Your task =>
Across the material below, how many lines contain the word "textheight"? Give only the number.

Input =>
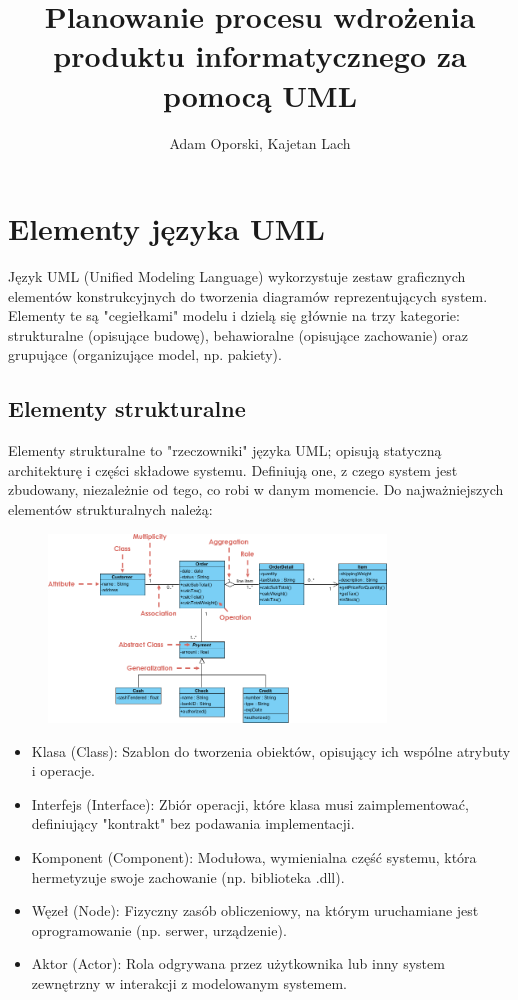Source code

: \documentclass[a4paper,12pt]{article}
\title{Planowanie procesu wdrożenia produktu informatycznego za pomocą UML}
\author{Adam Oporski, Kajetan Lach}
\begin{document}
\maketitle

\tableofcontents

\section{Elementy języka UML}
Język UML (Unified Modeling Language) wykorzystuje zestaw graficznych elementów konstrukcyjnych do tworzenia diagramów reprezentujących system. Elementy te są "cegiełkami" modelu i dzielą się głównie na trzy kategorie: strukturalne (opisujące budowę), behawioralne (opisujące zachowanie) oraz grupujące (organizujące model, np. pakiety).

\subsection{Elementy strukturalne}
Elementy strukturalne to "rzeczowniki" języka UML; opisują statyczną architekturę i części składowe systemu. Definiują one, z czego system jest zbudowany, niezależnie od tego, co robi w danym momencie. Do najważniejszych elementów strukturalnych należą:

\begin{figure}[h!]
    \centering
    \includegraphics[width=0.8\textwidth]{img/17-class-diagram-example-order-system.png}
\end{figure}

\begin{itemize}
\item Klasa (Class): Szablon do tworzenia obiektów, opisujący ich wspólne atrybuty i operacje.
\item Interfejs (Interface): Zbiór operacji, które klasa musi zaimplementować, definiujący "kontrakt" bez podawania implementacji.
\item Komponent (Component): Modułowa, wymienialna część systemu, która hermetyzuje swoje zachowanie (np. biblioteka .dll).
\item Węzeł (Node): Fizyczny zasób obliczeniowy, na którym uruchamiane jest oprogramowanie (np. serwer, urządzenie).
\item Aktor (Actor): Rola odgrywana przez użytkownika lub inny system zewnętrzny w interakcji z modelowanym systemem.
\end{itemize}
\end{document}
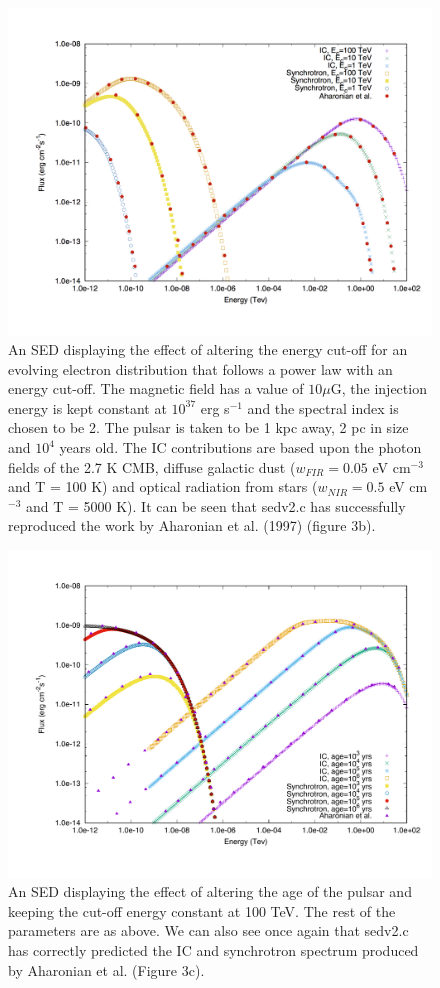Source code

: \documentclass[12pt,a4paper]{article}
\begin{document}
\begin{appendices}
\begin{figure}[H]
		\label{fig:powerlawsbroken}
	\end{figure}
	\begin{figure}[H]
		\centering
		\includegraphics[width=0.52\linewidth, height=0.4\textheight, angle=-90]{kifunefig3b}
		\caption{An SED displaying the effect of altering the energy cut-off for an evolving electron distribution that follows a power law with an energy cut-off. The magnetic field has a value of $10 \mu$G, the injection energy is kept constant at $10^{37}$ erg s$^{-1}$ and the spectral index is chosen to be 2. The pulsar is taken to be 1 kpc away, 2 pc in size and $10^4$ years old. The IC contributions are based upon the photon fields of the 2.7 K CMB, diffuse galactic dust ($w_{FIR} = 0.05$ eV cm$^{-3}$ and T = 100 K) and optical radiation from stars ($w_{NIR} = 0.5$ eV cm$^{-3}$ and T = 5000 K). It can be seen that sedv2.c has successfully reproduced the work by Aharonian et al. (1997) (figure 3b).}
		\label{fig:kifunefig3b}
	\end{figure}
	 
	\begin{figure}[H]
		\centering
		\includegraphics[width=0.52\linewidth, height=0.4\textheight, angle=-90]{kifunefig3c}
		\caption{An SED displaying the effect of altering the age of the pulsar and keeping the cut-off energy constant at 100 TeV. The rest of the parameters are as above. We can also see once again that sedv2.c has correctly predicted the IC and synchrotron spectrum produced by Aharonian et al. (Figure 3c).}
		\label{fig:kifunefig3c}
	\end{figure}




\end{appendices}
\end{document}

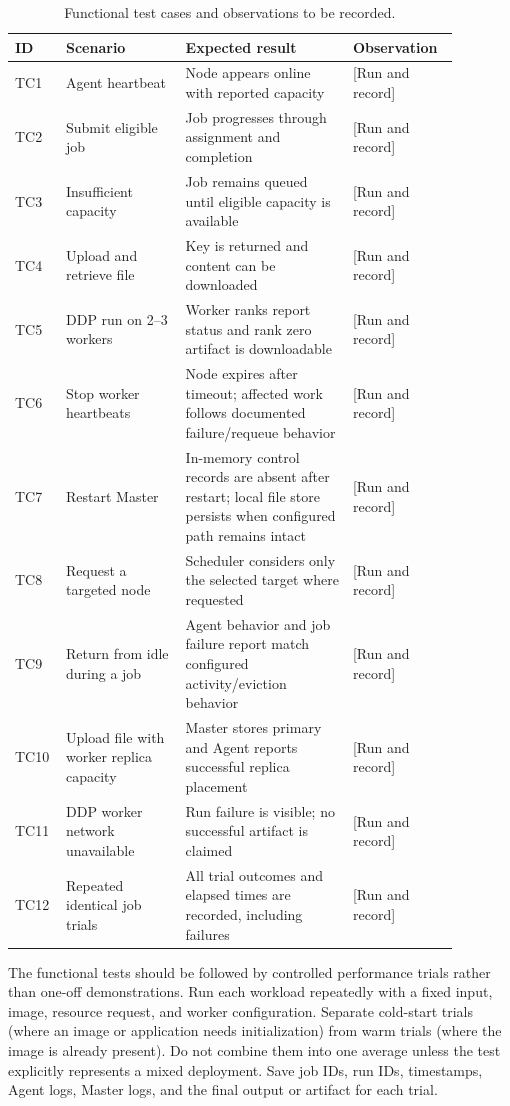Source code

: \documentclass{article}
\begin{document}
\begin{table}[h!]
\centering
\caption{Functional test cases and observations to be recorded.}
\label{tab:testcases}
\begin{tabular}{|p{0.08\linewidth}|p{0.25\linewidth}|p{0.35\linewidth}|p{0.2\linewidth}|}
\hline
ID & Scenario & Expected result & Observation \\
\hline
TC1 & Agent heartbeat & Node appears online with reported capacity & [Run and record] \\
\hline
TC2 & Submit eligible job & Job progresses through assignment and completion & [Run and record] \\
\hline
TC3 & Insufficient capacity & Job remains queued until eligible capacity is available & [Run and record] \\
\hline
TC4 & Upload and retrieve file & Key is returned and content can be downloaded & [Run and record] \\
\hline
TC5 & DDP run on 2--3 workers & Worker ranks report status and rank zero artifact is downloadable & [Run and record] \\
\hline
TC6 & Stop worker heartbeats & Node expires after timeout; affected work follows documented failure/requeue behavior & [Run and record] \\
\hline
TC7 & Restart Master & In-memory control records are absent after restart; local file store persists when configured path remains intact & [Run and record] \\
\hline
TC8 & Request a targeted node & Scheduler considers only the selected target where requested & [Run and record] \\
\hline
TC9 & Return from idle during a job & Agent behavior and job failure report match configured activity/eviction behavior & [Run and record] \\
\hline
TC10 & Upload file with worker replica capacity & Master stores primary and Agent reports successful replica placement & [Run and record] \\
\hline
TC11 & DDP worker network unavailable & Run failure is visible; no successful artifact is claimed & [Run and record] \\
\hline
TC12 & Repeated identical job trials & All trial outcomes and elapsed times are recorded, including failures & [Run and record] \\
\hline
\end{tabular}
\end{table}

The functional tests should be followed by controlled performance trials rather than one-off demonstrations. Run each workload repeatedly with a fixed input, image, resource request, and worker configuration. Separate cold-start trials (where an image or application needs initialization) from warm trials (where the image is already present). Do not combine them into one average unless the test explicitly represents a mixed deployment. Save job IDs, run IDs, timestamps, Agent logs, Master logs, and the final output or artifact for each trial.
\end{document}
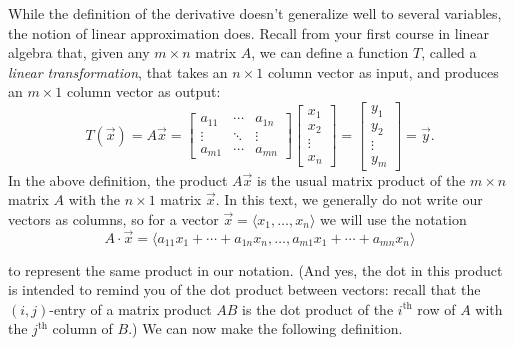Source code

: While the definition of the derivative doesn't generalize well to several variables, the notion of linear approximation does. Recall from your first course in linear algebra that, given any $m\times n$ matrix $A$, we can define a function $T$, called a \emph{linear transformation}, that takes an $n\times 1$ column vector as input, and produces an $m\times 1$ column vector as output:
\[
T(\vec{x}) = A\vec{x} = 
	\begin{bmatrix} 
		a_{11} & \cdots & a_{1n}\\
		\vdots & \ddots & \vdots \\
		a_{m1} & \cdots & a_{mn}
	\end{bmatrix}
	\begin{bmatrix}x_1\\x_2\\ \vdots\\x_n\end{bmatrix}
	 = \begin{bmatrix}y_1\\y_2\\ \vdots \\y_m\end{bmatrix}=\vec{y}.
\]
In the above definition, the product $A\vec{x}$ is the usual matrix product of the $m\times n$ matrix $A$ with the $n\times 1$ matrix $\vec{x}$. In this text, we generally do not write our vectors as columns, so for a vector $\vec{x}=\langle x_1,\ldots, x_n\rangle$ we will use the notation
\[
A\cdot \vec{x} =\langle a_{11}x_1+\cdots + a_{1n}x_n, \ldots, a_{m1}x_1+\cdots +a_{mn}x_n\rangle
\]

to represent the same product in our notation. (And yes, the dot in this product is intended to remind you of the dot product between vectors: recall that the $(i,j)$-entry of a matrix product $AB$ is the dot product of the $i^{\text{th}}$ row of $A$ with the $j^{\text{th}}$ column of $B$.) We can now make the following definition.


\\

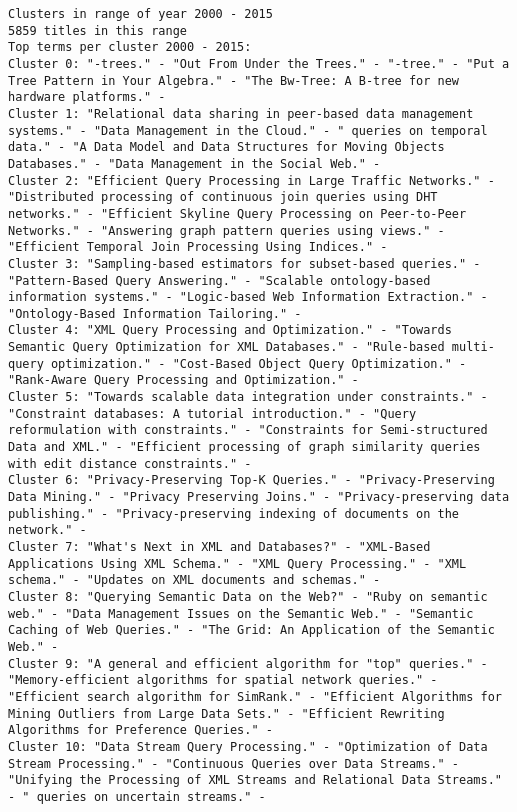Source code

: \documentclass[11pt]{article}
\begin{document}
\begin{verbatim}
Clusters in range of year 2000 - 2015
5859 titles in this range
Top terms per cluster 2000 - 2015:
Cluster 0: "-trees." - "Out From Under the Trees." - "-tree." - "Put a Tree Pattern in Your Algebra." - "The Bw-Tree: A B-tree for new hardware platforms." - 
Cluster 1: "Relational data sharing in peer-based data management systems." - "Data Management in the Cloud." - " queries on temporal data." - "A Data Model and Data Structures for Moving Objects Databases." - "Data Management in the Social Web." - 
Cluster 2: "Efficient Query Processing in Large Traffic Networks." - "Distributed processing of continuous join queries using DHT networks." - "Efficient Skyline Query Processing on Peer-to-Peer Networks." - "Answering graph pattern queries using views." - "Efficient Temporal Join Processing Using Indices." - 
Cluster 3: "Sampling-based estimators for subset-based queries." - "Pattern-Based Query Answering." - "Scalable ontology-based information systems." - "Logic-based Web Information Extraction." - "Ontology-Based Information Tailoring." - 
Cluster 4: "XML Query Processing and Optimization." - "Towards Semantic Query Optimization for XML Databases." - "Rule-based multi-query optimization." - "Cost-Based Object Query Optimization." - "Rank-Aware Query Processing and Optimization." - 
Cluster 5: "Towards scalable data integration under constraints." - "Constraint databases: A tutorial introduction." - "Query reformulation with constraints." - "Constraints for Semi-structured Data and XML." - "Efficient processing of graph similarity queries with edit distance constraints." - 
Cluster 6: "Privacy-Preserving Top-K Queries." - "Privacy-Preserving Data Mining." - "Privacy Preserving Joins." - "Privacy-preserving data publishing." - "Privacy-preserving indexing of documents on the network." - 
Cluster 7: "What's Next in XML and Databases?" - "XML-Based Applications Using XML Schema." - "XML Query Processing." - "XML schema." - "Updates on XML documents and schemas." - 
Cluster 8: "Querying Semantic Data on the Web?" - "Ruby on semantic web." - "Data Management Issues on the Semantic Web." - "Semantic Caching of Web Queries." - "The Grid: An Application of the Semantic Web." - 
Cluster 9: "A general and efficient algorithm for "top" queries." - "Memory-efficient algorithms for spatial network queries." - "Efficient search algorithm for SimRank." - "Efficient Algorithms for Mining Outliers from Large Data Sets." - "Efficient Rewriting Algorithms for Preference Queries." - 
Cluster 10: "Data Stream Query Processing." - "Optimization of Data Stream Processing." - "Continuous Queries over Data Streams." - "Unifying the Processing of XML Streams and Relational Data Streams." - " queries on uncertain streams." - 

\end{verbatim}
\end{document}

Answer box =>
2